Within the listing, each line that has the string "tilde" should be copied.
_ _ _ _ _ _ _
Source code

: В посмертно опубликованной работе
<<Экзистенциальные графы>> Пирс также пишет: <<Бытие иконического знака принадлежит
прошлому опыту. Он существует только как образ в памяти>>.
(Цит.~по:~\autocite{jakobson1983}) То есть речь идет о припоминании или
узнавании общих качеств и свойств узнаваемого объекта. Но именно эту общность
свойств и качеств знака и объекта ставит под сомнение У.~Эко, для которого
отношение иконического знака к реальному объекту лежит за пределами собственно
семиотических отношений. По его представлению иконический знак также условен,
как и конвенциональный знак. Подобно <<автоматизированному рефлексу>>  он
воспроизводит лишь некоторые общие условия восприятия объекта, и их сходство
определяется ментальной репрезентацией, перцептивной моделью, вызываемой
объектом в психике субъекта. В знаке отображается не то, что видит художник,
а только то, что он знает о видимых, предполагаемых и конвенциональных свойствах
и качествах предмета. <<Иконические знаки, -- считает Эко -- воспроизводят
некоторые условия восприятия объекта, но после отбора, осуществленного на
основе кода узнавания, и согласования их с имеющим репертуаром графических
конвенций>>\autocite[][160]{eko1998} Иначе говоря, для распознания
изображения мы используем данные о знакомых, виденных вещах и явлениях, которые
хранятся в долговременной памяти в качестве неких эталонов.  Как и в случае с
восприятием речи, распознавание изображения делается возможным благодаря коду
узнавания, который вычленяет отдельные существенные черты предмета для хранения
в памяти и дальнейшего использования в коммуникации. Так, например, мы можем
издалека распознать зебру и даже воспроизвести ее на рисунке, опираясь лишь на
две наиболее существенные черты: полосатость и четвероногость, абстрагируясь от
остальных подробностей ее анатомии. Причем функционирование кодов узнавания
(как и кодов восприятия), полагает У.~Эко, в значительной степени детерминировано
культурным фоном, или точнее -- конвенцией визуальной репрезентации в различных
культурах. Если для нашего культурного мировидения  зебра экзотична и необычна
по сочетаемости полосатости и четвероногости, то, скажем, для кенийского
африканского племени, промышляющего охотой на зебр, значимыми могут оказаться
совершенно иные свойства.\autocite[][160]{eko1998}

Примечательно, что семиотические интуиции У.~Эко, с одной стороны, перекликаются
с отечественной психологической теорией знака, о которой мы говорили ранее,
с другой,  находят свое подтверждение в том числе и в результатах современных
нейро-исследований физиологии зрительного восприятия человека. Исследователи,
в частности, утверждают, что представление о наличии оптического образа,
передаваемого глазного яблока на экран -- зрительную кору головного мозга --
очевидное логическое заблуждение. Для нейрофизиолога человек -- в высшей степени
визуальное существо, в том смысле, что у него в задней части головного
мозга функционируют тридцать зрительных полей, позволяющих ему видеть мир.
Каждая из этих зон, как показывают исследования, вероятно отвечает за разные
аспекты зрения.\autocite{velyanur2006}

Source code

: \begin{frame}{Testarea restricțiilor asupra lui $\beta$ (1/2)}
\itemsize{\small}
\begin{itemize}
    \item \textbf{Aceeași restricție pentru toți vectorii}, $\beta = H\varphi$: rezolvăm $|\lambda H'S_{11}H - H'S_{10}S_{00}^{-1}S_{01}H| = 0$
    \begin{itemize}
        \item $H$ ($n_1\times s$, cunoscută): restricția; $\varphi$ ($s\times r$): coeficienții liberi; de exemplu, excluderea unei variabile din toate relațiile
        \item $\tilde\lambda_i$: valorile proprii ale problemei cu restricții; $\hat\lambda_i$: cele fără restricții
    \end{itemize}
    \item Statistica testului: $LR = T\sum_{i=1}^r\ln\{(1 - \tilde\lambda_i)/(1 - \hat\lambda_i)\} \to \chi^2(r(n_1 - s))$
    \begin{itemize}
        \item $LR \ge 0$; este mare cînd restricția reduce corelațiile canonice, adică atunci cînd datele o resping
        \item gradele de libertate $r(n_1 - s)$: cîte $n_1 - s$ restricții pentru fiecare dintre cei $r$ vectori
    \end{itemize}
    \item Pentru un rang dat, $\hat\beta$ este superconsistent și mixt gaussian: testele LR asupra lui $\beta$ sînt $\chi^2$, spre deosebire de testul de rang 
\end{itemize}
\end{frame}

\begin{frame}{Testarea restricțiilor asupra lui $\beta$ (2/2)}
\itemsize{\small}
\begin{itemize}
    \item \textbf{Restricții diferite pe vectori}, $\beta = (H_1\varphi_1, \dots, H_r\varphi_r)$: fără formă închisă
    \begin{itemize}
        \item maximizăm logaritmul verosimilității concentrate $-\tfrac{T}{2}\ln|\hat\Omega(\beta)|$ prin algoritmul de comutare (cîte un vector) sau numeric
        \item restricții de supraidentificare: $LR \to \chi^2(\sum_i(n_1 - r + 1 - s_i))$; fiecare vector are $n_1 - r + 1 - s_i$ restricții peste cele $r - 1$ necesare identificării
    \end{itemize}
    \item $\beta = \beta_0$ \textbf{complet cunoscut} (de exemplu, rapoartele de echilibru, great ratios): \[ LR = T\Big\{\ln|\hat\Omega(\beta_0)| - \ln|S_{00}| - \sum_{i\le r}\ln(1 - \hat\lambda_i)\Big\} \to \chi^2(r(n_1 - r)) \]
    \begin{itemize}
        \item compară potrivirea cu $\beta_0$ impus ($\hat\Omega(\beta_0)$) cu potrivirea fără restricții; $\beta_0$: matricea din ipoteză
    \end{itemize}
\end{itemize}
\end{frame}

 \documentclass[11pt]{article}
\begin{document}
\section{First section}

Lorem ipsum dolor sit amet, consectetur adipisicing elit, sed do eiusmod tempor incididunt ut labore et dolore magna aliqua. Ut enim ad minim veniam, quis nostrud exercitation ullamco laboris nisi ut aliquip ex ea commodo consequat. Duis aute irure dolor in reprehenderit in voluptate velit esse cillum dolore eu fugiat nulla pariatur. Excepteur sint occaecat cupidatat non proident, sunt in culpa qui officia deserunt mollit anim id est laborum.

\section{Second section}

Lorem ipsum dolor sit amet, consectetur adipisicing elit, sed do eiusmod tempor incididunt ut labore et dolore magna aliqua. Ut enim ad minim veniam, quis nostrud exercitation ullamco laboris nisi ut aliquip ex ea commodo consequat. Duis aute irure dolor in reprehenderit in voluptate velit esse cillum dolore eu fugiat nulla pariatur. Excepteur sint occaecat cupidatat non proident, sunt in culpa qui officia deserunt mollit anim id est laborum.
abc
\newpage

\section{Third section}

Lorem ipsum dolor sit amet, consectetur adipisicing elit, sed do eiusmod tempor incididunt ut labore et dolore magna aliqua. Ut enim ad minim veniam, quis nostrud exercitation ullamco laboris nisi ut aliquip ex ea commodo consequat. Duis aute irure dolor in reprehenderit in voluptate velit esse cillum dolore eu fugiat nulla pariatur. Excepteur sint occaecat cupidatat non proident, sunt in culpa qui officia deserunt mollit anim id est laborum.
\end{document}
_ _ _ _ _ _ _
OUTPUT FOR THIS TASK ::
        \item $\tilde\lambda_i$: valorile proprii ale problemei cu restricții; $\hat\lambda_i$: cele fără restricții
    \item Statistica testului: $LR = T\sum_{i=1}^r\ln\{(1 - \tilde\lambda_i)/(1 - \hat\lambda_i)\} \to \chi^2(r(n_1 - s))$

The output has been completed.